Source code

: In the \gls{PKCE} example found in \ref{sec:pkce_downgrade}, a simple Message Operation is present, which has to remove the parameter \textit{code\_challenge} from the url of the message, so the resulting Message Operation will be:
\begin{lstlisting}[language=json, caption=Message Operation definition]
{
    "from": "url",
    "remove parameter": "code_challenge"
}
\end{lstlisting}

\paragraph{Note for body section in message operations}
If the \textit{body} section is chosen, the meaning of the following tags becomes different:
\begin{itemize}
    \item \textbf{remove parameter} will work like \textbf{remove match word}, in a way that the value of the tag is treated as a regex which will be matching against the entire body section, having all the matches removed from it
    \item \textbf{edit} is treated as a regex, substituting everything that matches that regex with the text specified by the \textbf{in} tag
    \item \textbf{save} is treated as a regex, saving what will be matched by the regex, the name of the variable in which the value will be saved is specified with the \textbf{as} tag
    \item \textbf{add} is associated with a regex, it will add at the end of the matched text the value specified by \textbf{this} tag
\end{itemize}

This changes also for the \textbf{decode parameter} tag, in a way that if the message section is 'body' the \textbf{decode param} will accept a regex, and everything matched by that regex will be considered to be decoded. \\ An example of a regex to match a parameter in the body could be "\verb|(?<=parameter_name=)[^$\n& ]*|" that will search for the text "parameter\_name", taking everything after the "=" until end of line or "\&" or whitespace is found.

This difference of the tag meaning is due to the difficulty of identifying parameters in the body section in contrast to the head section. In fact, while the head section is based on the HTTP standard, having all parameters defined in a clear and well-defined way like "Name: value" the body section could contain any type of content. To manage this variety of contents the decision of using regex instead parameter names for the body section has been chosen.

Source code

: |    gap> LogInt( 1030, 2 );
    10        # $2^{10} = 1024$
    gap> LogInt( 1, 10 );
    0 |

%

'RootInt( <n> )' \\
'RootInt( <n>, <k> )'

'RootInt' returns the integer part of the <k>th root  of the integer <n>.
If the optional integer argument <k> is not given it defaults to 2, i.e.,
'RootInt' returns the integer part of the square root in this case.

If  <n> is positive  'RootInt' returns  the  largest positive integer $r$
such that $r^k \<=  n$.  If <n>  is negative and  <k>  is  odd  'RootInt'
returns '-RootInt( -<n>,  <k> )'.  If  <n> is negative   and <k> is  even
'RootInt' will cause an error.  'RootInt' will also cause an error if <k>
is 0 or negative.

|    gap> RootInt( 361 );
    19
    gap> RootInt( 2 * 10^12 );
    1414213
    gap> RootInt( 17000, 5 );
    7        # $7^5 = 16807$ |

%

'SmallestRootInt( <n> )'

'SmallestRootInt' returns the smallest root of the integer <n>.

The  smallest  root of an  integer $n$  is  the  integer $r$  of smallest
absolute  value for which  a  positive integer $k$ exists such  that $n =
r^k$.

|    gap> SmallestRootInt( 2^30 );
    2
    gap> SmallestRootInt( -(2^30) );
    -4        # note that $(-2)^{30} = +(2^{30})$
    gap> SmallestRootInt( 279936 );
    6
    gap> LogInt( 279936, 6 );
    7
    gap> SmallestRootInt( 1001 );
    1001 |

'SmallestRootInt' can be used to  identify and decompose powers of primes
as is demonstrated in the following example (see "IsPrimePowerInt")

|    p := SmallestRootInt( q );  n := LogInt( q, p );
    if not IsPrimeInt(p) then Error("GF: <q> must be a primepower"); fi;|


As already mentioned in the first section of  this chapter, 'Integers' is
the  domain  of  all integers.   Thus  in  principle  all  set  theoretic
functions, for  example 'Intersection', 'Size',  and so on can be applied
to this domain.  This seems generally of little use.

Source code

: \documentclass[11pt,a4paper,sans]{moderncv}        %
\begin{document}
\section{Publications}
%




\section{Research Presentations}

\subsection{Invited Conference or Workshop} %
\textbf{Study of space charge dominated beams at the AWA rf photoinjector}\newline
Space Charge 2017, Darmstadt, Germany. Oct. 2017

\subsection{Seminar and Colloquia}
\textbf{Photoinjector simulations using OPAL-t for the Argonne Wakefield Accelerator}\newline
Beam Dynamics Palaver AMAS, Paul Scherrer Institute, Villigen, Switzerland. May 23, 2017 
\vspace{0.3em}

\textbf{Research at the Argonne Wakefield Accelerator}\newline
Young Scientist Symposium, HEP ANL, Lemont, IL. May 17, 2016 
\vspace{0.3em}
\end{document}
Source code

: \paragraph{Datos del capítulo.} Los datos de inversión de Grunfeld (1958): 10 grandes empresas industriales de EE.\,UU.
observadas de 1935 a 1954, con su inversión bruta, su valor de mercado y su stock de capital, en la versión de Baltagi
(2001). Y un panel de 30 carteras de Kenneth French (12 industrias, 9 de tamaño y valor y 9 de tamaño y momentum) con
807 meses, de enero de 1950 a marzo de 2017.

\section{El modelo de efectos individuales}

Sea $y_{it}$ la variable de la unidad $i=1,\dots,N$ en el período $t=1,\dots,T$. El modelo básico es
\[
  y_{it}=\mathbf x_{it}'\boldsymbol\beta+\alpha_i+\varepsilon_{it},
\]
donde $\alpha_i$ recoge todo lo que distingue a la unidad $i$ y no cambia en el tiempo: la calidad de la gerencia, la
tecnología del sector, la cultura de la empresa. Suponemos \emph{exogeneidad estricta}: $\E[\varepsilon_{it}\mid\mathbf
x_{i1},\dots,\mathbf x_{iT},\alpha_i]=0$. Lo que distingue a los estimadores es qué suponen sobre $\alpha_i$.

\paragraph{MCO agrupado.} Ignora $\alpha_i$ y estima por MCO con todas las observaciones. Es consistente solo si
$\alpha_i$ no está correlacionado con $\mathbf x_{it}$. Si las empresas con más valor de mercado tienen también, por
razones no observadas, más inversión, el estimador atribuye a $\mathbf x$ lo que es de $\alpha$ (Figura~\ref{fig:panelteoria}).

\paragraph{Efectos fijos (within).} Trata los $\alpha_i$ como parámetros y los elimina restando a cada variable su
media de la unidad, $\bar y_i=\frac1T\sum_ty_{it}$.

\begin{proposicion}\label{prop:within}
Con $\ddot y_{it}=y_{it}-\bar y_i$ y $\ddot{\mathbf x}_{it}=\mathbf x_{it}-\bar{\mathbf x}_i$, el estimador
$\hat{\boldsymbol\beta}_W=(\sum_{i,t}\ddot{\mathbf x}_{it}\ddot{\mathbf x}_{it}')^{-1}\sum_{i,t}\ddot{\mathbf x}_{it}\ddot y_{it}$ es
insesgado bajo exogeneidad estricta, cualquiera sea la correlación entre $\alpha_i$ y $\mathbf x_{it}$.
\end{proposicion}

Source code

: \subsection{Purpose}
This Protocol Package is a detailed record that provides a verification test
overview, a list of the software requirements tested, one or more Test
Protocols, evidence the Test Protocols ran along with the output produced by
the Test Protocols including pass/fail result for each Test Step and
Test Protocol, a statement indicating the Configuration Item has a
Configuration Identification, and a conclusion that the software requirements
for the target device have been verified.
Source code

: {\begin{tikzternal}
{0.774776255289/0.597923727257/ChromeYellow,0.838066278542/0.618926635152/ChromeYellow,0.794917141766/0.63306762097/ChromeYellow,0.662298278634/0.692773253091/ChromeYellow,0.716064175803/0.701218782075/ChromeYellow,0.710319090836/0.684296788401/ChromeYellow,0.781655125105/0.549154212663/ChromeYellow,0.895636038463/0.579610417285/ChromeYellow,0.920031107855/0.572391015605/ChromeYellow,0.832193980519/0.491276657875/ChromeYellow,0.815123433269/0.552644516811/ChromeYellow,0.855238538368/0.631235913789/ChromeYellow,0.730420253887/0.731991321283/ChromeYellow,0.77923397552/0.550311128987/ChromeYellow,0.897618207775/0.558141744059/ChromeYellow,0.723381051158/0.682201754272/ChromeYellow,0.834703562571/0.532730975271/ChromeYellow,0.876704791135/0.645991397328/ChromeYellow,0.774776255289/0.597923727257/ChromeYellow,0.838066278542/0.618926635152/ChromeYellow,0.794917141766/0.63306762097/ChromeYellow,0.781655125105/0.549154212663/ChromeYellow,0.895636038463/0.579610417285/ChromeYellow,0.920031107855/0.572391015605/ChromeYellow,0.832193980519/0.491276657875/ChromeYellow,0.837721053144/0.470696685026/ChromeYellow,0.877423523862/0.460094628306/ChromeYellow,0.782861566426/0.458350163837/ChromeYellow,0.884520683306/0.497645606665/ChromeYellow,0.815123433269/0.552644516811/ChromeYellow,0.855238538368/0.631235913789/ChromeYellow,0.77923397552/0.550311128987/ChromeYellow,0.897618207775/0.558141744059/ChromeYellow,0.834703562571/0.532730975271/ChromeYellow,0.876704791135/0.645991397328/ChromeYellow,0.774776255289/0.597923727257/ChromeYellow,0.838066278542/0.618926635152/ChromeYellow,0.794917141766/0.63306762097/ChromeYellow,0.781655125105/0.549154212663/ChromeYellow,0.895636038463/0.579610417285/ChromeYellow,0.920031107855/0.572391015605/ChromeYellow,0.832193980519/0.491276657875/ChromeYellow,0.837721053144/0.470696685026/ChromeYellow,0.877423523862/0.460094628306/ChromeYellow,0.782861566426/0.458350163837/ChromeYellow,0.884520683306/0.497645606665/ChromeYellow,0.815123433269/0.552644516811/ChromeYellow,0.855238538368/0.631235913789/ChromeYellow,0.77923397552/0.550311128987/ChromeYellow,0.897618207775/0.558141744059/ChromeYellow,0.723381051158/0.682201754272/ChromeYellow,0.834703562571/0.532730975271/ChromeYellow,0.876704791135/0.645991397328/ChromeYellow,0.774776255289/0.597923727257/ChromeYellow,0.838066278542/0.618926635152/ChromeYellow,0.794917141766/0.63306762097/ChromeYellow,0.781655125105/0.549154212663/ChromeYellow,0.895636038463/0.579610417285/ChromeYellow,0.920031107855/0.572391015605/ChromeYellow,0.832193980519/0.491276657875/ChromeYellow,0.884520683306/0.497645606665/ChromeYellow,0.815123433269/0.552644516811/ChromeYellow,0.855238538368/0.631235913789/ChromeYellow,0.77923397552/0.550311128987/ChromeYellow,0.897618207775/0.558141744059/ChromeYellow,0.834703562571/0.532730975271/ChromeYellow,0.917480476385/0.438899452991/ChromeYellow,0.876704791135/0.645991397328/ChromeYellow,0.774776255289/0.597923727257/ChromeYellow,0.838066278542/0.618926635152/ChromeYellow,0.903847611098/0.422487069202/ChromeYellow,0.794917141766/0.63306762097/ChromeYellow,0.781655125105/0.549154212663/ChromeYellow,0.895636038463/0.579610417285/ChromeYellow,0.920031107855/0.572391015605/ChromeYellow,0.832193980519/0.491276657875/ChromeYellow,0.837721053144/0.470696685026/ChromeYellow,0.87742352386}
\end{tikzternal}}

Required action:
Using the entries above, return exactly the lines from the line with "can be applied" to the line with "tienen también, por", counting both of those lines.

Task answer:
functions, for  example 'Intersection', 'Size',  and so on can be applied
to this domain.  This seems generally of little use.

Source code

: \documentclass[11pt,a4paper,sans]{moderncv}        %
\begin{document}
\section{Publications}
%




\section{Research Presentations}

\subsection{Invited Conference or Workshop} %
\textbf{Study of space charge dominated beams at the AWA rf photoinjector}\newline
Space Charge 2017, Darmstadt, Germany. Oct. 2017

\subsection{Seminar and Colloquia}
\textbf{Photoinjector simulations using OPAL-t for the Argonne Wakefield Accelerator}\newline
Beam Dynamics Palaver AMAS, Paul Scherrer Institute, Villigen, Switzerland. May 23, 2017 
\vspace{0.3em}

\textbf{Research at the Argonne Wakefield Accelerator}\newline
Young Scientist Symposium, HEP ANL, Lemont, IL. May 17, 2016 
\vspace{0.3em}
\end{document}
Source code

: \paragraph{Datos del capítulo.} Los datos de inversión de Grunfeld (1958): 10 grandes empresas industriales de EE.\,UU.
observadas de 1935 a 1954, con su inversión bruta, su valor de mercado y su stock de capital, en la versión de Baltagi
(2001). Y un panel de 30 carteras de Kenneth French (12 industrias, 9 de tamaño y valor y 9 de tamaño y momentum) con
807 meses, de enero de 1950 a marzo de 2017.

\section{El modelo de efectos individuales}

Sea $y_{it}$ la variable de la unidad $i=1,\dots,N$ en el período $t=1,\dots,T$. El modelo básico es
\[
  y_{it}=\mathbf x_{it}'\boldsymbol\beta+\alpha_i+\varepsilon_{it},
\]
donde $\alpha_i$ recoge todo lo que distingue a la unidad $i$ y no cambia en el tiempo: la calidad de la gerencia, la
tecnología del sector, la cultura de la empresa. Suponemos \emph{exogeneidad estricta}: $\E[\varepsilon_{it}\mid\mathbf
x_{i1},\dots,\mathbf x_{iT},\alpha_i]=0$. Lo que distingue a los estimadores es qué suponen sobre $\alpha_i$.

\paragraph{MCO agrupado.} Ignora $\alpha_i$ y estima por MCO con todas las observaciones. Es consistente solo si
$\alpha_i$ no está correlacionado con $\mathbf x_{it}$. Si las empresas con más valor de mercado tienen también, por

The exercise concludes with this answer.